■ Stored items
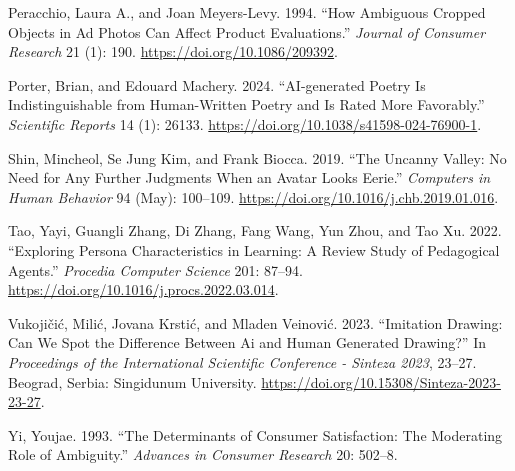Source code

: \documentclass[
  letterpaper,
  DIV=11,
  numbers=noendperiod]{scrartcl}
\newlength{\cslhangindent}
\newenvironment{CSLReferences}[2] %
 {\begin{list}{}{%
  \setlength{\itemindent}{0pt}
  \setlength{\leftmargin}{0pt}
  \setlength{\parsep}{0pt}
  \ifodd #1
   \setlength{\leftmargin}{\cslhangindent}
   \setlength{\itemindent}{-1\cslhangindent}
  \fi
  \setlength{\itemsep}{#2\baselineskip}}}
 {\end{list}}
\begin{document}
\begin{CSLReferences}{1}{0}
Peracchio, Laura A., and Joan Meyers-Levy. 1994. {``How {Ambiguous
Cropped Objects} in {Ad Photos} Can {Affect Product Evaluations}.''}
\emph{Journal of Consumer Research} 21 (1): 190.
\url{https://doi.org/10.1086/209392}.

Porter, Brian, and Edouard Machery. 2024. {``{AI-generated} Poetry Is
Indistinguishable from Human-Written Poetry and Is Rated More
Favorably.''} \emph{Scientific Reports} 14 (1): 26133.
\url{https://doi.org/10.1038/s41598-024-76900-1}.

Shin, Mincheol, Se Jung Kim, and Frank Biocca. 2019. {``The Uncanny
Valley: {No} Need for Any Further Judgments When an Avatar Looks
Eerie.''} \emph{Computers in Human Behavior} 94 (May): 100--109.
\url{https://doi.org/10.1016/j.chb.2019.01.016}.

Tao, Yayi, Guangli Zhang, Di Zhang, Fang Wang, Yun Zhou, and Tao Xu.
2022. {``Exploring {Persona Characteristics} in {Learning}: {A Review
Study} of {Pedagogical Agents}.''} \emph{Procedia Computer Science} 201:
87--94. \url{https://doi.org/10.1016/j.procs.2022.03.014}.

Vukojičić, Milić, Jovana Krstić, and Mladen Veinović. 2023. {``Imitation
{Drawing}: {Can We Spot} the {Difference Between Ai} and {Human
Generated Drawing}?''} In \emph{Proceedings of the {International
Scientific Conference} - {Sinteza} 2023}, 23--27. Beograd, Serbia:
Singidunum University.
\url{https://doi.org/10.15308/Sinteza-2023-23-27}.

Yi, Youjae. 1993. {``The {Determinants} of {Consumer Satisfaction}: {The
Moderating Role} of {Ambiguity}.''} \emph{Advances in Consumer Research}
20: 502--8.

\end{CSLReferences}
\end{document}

--

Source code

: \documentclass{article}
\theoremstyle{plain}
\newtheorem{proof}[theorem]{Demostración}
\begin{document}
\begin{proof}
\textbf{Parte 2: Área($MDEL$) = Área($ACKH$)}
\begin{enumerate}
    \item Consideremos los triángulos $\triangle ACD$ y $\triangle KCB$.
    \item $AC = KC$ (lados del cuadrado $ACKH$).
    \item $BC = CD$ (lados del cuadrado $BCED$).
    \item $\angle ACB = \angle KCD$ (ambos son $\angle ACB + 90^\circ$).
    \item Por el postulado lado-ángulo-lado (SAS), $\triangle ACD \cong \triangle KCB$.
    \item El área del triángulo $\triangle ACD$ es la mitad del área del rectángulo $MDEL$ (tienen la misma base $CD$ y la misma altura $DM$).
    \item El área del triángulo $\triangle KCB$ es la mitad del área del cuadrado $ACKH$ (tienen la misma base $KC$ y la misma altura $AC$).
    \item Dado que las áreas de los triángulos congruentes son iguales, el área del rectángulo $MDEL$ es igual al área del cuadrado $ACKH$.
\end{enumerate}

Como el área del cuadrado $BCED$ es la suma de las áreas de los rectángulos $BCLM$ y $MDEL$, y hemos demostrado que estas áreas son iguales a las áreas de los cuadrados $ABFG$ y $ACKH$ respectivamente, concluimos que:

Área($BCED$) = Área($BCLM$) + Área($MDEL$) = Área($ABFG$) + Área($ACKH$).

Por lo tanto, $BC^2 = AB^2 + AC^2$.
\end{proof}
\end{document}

==

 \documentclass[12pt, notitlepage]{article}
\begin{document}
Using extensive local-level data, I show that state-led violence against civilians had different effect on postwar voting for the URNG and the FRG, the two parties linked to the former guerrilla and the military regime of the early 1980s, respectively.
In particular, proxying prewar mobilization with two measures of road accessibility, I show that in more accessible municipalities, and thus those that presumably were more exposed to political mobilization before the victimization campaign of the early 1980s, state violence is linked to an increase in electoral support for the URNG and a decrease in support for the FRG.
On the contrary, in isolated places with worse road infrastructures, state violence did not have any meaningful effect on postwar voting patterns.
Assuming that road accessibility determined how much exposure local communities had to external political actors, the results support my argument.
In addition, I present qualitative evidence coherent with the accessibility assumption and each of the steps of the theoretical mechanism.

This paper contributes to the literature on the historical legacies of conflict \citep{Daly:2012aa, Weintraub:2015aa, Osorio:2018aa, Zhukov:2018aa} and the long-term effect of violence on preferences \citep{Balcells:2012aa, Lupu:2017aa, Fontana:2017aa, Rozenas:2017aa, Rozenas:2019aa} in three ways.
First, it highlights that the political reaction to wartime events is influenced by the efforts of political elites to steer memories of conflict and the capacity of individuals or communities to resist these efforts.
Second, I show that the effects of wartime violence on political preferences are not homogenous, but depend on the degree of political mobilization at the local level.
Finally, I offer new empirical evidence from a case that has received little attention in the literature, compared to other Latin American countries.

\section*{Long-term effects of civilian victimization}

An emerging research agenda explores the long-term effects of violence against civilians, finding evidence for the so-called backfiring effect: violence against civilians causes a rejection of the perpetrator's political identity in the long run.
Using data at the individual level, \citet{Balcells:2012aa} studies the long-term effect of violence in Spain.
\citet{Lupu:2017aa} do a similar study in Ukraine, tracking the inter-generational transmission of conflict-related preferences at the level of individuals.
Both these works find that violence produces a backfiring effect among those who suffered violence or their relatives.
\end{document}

■ Problem details
Determine the number of lines in the preceding data that contain the word "article". Reply with that number only.

■ Your response
2